Supplied material:
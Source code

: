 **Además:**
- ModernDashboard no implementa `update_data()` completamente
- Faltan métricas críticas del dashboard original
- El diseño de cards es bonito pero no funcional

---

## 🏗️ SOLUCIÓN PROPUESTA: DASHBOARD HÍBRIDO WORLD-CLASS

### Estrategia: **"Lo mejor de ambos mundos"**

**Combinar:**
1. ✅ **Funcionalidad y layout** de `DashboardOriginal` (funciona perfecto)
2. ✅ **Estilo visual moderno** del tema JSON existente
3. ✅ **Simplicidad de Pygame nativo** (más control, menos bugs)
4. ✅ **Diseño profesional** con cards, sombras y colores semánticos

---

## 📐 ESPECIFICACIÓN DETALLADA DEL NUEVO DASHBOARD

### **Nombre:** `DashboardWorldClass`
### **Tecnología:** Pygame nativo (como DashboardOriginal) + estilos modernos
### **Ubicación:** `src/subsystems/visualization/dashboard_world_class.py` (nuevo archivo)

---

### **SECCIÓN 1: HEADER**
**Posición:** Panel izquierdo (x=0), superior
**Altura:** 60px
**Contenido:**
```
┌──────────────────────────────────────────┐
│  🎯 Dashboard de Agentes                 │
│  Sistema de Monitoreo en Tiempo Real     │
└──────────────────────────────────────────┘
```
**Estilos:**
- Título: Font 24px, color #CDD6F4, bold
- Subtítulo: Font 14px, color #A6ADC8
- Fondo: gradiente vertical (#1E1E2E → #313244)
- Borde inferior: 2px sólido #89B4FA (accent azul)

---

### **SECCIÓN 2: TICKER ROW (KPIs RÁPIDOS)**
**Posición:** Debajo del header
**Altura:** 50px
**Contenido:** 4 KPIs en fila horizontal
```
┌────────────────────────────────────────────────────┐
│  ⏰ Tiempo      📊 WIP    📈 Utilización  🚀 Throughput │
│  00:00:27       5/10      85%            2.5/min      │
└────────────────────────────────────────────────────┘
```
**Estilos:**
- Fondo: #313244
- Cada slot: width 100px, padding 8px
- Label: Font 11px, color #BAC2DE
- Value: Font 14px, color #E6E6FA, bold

Problem: With "Posición" as the search string, filter the records and return each line that has it.

Response for this exercise:
**Posición:** Panel izquierdo (x=0), superior
**Posición:** Debajo del header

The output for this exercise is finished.